Bischof Josef Marketz ist seit einem Jahr im Amt.
ANALYSE. Im ersten Jahr von Josef Marketz als Bischof ist es in Kärntens Kirche wieder ruhig geworden. Mit Personellem konnte er punkten. Corona verzögert Neuerungen.
Wenn Kirchenaustritte ein Gratmesser für den Zustand einer Diözese sind, dann zeigt sich für Kärnten: Die Wogen haben sich geglättet, die Lage ist wieder stabil. Nach Rekordwerten 2019 (5815 Austritte) hat sich 2020 alles wieder auf Normaltendenz (3900) eingependelt. Der neue Bischof tut der katholischen Kirche Kärnten offenbar gut, bisher getroffene Entscheidungen waren keine Aufreger.
Am 2. Feber ist es ein Jahr her, dass der Angehörige der slowenischen Minderheit, Josef Marketz (65), im Dom zu Klagenfurt zum 66. Bischof der Diözese Gurk-Klagenfurt und damit zum Nachfolger von Alois Schwarz gewählt wurde. Der wechselte, von schweren Vorwürfen zu Lebens- und Amtsführung begleitet, im Sommer 2018 nach St. Pölten, hinterließ eine aufgewühlte Diözese.
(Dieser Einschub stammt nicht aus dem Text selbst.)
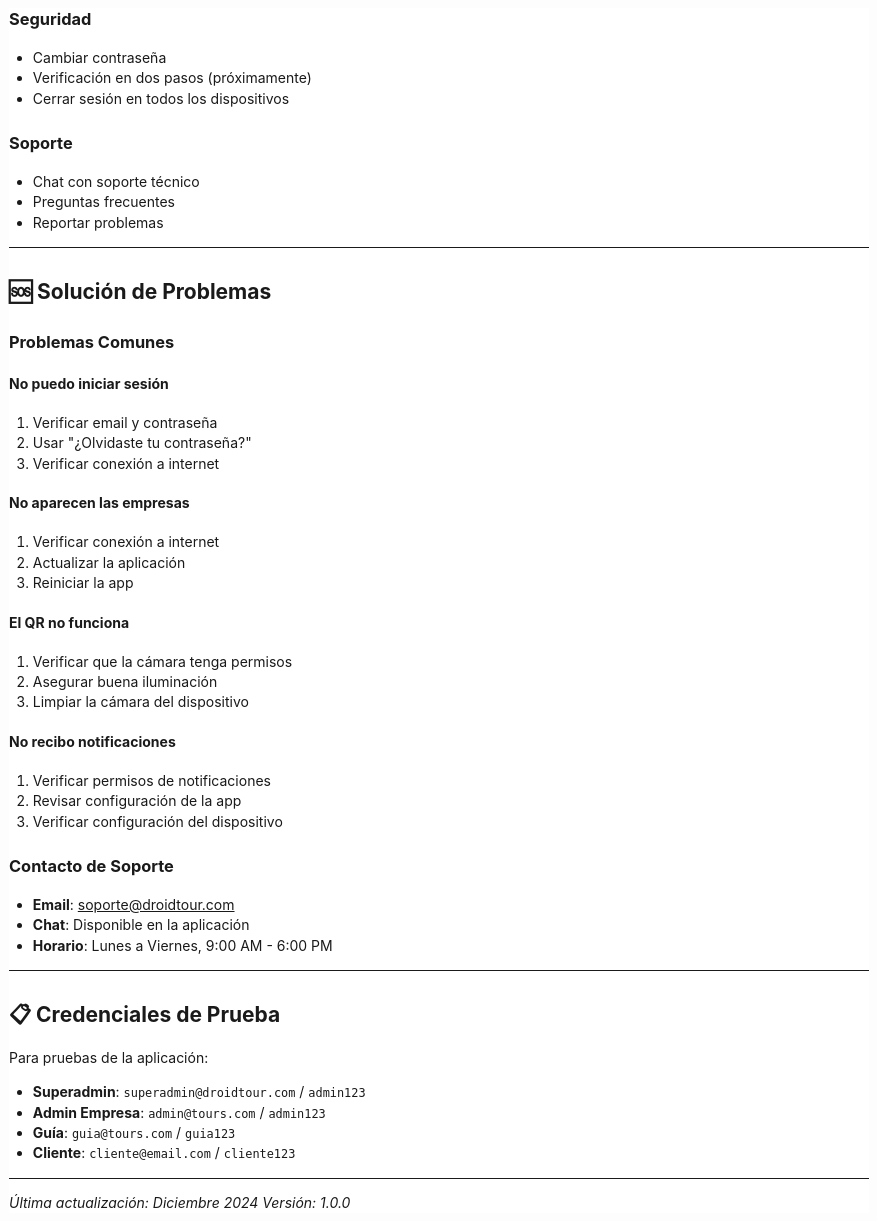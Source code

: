 ### Seguridad
- Cambiar contraseña
- Verificación en dos pasos (próximamente)
- Cerrar sesión en todos los dispositivos

### Soporte
- Chat con soporte técnico
- Preguntas frecuentes
- Reportar problemas

---

## 🆘 Solución de Problemas

### Problemas Comunes

#### No puedo iniciar sesión
1. Verificar email y contraseña
2. Usar "¿Olvidaste tu contraseña?"
3. Verificar conexión a internet

#### No aparecen las empresas
1. Verificar conexión a internet
2. Actualizar la aplicación
3. Reiniciar la app

#### El QR no funciona
1. Verificar que la cámara tenga permisos
2. Asegurar buena iluminación
3. Limpiar la cámara del dispositivo

#### No recibo notificaciones
1. Verificar permisos de notificaciones
2. Revisar configuración de la app
3. Verificar configuración del dispositivo

### Contacto de Soporte
- **Email**: soporte@droidtour.com
- **Chat**: Disponible en la aplicación
- **Horario**: Lunes a Viernes, 9:00 AM - 6:00 PM

---

## 📋 Credenciales de Prueba

Para pruebas de la aplicación:

- **Superadmin**: `superadmin@droidtour.com` / `admin123`
- **Admin Empresa**: `admin@tours.com` / `admin123`
- **Guía**: `guia@tours.com` / `guia123`
- **Cliente**: `cliente@email.com` / `cliente123`

---

*Última actualización: Diciembre 2024*
*Versión: 1.0.0*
Auch wenn es Stellungnahmen aus Rom zu Prüf- und Visitationsberichten zur Ära Schwarz in Kärnten immer noch nicht gibt und manche nach wie vor darauf warten (mit Konsequenzen rechnet niemand mehr): Öffentlich ist das Thema in Kärnten „gegessen“. Leute, die deshalb aufbegehren, sind nicht mehr hörbar.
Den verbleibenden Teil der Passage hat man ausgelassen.